When conducting a partial scan, the detection region determining unit 25 uses face region information supplied from the subject detector 26 as a basis for determining detection regions used to detect faces in the image pyramid 43. The face region information expresses face regions (i.e., regions where faces exist) in a past shot image that precedes the shot image to be subjected to the partial scan by one frame.
In other words, when conducting a partial scan, the detection region determining unit 25 may determine the partial scan detection regions to be the regions that contain the face regions indicated by the face region information supplied from the subject detector 26, for example.
In addition, when conducting a partial scan, the detection region determining unit 25 may also determine the partial scan detection regions to be the regions that contain the face regions detected by the immediately preceding partial scan.
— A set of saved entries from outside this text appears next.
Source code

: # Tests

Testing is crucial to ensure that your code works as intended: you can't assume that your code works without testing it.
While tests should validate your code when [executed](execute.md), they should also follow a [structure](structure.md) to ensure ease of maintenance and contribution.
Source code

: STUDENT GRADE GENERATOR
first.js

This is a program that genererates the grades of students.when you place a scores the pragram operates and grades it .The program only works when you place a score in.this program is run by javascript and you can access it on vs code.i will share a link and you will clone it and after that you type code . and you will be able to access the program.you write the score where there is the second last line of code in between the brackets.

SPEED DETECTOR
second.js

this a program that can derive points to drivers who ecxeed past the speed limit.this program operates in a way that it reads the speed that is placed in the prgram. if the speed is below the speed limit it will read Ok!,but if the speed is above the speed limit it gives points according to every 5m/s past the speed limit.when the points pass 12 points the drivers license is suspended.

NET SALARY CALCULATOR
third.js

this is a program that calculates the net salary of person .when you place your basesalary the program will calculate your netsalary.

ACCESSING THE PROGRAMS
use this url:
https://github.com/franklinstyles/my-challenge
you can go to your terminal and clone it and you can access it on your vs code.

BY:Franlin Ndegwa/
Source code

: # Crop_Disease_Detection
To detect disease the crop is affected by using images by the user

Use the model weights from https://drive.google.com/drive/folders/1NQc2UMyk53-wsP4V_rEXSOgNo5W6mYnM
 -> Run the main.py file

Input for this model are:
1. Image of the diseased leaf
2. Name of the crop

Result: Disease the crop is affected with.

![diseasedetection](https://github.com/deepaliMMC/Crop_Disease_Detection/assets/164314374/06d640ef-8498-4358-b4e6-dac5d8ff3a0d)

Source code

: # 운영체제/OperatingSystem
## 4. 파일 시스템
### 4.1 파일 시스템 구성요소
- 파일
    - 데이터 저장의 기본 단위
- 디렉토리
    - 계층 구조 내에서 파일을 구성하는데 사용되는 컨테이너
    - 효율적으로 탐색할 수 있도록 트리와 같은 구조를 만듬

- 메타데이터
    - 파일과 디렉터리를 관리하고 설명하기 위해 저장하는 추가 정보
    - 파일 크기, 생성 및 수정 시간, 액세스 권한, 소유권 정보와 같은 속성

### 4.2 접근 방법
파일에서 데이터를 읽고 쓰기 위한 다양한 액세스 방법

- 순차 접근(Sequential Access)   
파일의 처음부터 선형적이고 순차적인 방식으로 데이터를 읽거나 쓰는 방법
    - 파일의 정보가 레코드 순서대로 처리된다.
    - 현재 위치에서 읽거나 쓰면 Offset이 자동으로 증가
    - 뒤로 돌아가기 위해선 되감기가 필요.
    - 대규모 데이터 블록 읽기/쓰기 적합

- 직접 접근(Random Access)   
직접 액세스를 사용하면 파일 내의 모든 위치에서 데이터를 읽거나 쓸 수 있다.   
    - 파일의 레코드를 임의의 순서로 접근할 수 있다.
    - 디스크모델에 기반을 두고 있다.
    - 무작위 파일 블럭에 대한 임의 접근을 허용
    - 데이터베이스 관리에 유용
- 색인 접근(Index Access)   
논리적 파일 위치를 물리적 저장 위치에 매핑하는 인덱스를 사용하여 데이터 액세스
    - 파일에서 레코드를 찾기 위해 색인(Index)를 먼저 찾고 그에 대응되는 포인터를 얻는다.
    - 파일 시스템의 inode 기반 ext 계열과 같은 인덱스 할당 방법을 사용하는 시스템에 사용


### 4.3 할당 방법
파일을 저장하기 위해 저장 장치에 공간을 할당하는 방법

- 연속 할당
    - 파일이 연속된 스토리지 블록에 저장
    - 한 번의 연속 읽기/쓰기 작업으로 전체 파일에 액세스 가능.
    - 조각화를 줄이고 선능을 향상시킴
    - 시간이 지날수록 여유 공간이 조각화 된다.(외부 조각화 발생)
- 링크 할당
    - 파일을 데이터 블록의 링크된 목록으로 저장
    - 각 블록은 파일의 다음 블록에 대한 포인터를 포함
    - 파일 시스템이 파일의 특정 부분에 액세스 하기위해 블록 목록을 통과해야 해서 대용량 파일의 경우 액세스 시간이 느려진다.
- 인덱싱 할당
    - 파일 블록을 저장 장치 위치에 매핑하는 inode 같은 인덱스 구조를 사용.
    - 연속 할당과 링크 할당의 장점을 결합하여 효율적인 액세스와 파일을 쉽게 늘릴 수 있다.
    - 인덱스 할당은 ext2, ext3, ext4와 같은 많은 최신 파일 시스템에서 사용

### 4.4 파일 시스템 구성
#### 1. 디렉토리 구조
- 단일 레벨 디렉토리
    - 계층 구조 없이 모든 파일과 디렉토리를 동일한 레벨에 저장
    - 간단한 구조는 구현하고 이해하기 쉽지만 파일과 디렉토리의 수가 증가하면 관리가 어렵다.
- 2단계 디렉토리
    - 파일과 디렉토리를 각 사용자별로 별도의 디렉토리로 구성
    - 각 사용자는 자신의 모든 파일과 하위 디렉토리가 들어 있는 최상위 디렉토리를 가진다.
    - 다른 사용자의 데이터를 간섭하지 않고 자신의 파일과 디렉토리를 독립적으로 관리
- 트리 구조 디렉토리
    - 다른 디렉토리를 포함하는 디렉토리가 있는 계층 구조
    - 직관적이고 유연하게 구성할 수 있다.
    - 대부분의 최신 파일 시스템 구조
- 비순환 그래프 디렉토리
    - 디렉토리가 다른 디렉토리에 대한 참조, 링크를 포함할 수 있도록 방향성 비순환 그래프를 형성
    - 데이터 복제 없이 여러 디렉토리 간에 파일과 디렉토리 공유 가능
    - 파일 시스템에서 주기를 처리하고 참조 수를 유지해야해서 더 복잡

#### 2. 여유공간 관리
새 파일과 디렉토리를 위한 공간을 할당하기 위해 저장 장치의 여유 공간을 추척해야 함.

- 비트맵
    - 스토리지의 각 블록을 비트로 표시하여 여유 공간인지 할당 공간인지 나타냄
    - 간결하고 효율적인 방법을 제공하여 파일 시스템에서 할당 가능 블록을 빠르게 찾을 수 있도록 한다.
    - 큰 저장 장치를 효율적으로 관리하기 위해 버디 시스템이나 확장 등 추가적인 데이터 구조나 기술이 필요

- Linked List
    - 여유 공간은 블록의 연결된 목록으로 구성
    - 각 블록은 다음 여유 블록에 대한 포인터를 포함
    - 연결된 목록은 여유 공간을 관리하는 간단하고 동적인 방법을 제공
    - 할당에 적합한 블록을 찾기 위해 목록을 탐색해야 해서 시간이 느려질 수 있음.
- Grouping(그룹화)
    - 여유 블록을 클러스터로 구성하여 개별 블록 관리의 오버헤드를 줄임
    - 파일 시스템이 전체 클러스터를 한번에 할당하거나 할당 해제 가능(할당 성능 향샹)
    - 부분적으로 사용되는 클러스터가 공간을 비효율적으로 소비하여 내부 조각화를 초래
Exemplary Determination of Full Scan Detection Regions

FIGS. 5A and 5B illustrate one example of the detection region determining unit 25 determining full scan detection regions on the basis of estimation results from the camera position estimator 24.
Consider the example wherein, on the basis of the estimation results from the camera position estimator 24, the detection region determining unit 25 determines that the orientation of the camera 21 is fixed in a particular direction. Furthermore, assume that the particular direction of the camera 21 has been determined. In this case, the full scan detection regions are determined according to the orientation of the camera 21.
In this example, the detection region determining unit 25 has determined that the orientation of the camera 21 is the state shown in FIG. 5A. Within the imaging range 61 of the camera 21 (i.e., the range delimited by the two lines extending from the camera 21), almost all human faces will exist in the central range 62. Utilizing this parameter, the detection region determining unit 25 determines the detection region within the image pyramid 43 to be the central range 62 (i.e., the region corresponding to the central range 62).
More specifically, consider the example wherein a human face existing in the spatial range D1 is set as the target face to be detected. In this case, the detection region for the central range 62 in the spatial range D1 (i.e., the region corresponding to the central range 62) is determined to be the region 62-1 within the pyramid image 43-1, as shown in FIGS. 5A and 5B.
Consider another example wherein a human face existing in the spatial range D2 is set as the target face to be detected. In this case, the detection region for the central range 62 in the spatial range D2 is determined to be the region 62-2 within the pyramid image 43-2, as shown in FIGS. 5A and 5B.
Consider another example wherein a human face existing in the spatial range D3 is set as the target face to be detected. In this case, the detection region for the central range 62 in the spatial range D3 is determined to be the region 62-3 within the pyramid image 43-3, as shown in FIGS. 5A and 5B. Meanwhile, the detection region for the spatial range D4 is similarly determined to be a region within the pyramid image 43-4.
The detection region determining unit 25 then supplies the subject detector 26 with detection region information, which expresses the detection regions (such as the detection regions 62-1 to 62-3, for example) that have been determined with respect to the image pyramid 43.
Returning to FIG. 2, the subject detector 26 reads out a face detection template from the dictionary storage unit 27. Subsequently, the subject detector 26 conducts a process to detect faces using the template that was read out. The face detection process is conducted with respect to detection regions within the image pyramid 43 from the image pyramid generator 22. The detection regions are determined on the basis of the detection region information from the detection region determining unit 25.
The face detection process conducted by the subject detector 26 will be later described in detail with reference to FIG. 7.
The dictionary storage unit 27 stores face detection templates in advance, in the form of a full scan template and a partial scan template.

Exemplary Template

FIGS. 6A and 6B illustrate one example of a full scan template and a partial scan template.
As shown in FIG. 6A, the dictionary storage unit 27 may store a simple dictionary in advance. In the simple dictionary, respective templates are associated with each of a plurality of combinations of genders and ages, with each template expressing a frontal image of an average face for persons matching the corresponding combination of parameters.
As shown in FIG. 6B, the dictionary storage unit 27 may also store a rich tree dictionary in advance. In the tree, respectively different facial expressions are each associated with a plurality of templates that express images of average faces with the corresponding facial expression viewed from multiple angles.
Meanwhile, a simple dictionary is used when conducting a full scan. In addition to face detection, the simple dictionary is also used to detect face attributes that do not change from shot image to shot image. Such attributes may include the person's gender and age, for example. The rich tree dictionary is used when conducting a partial scan. In addition to face detection, the rich tree dictionary is used to detect attributes that (may easily) change from shot image to shot image. Such attributes may include the facial expression, for example.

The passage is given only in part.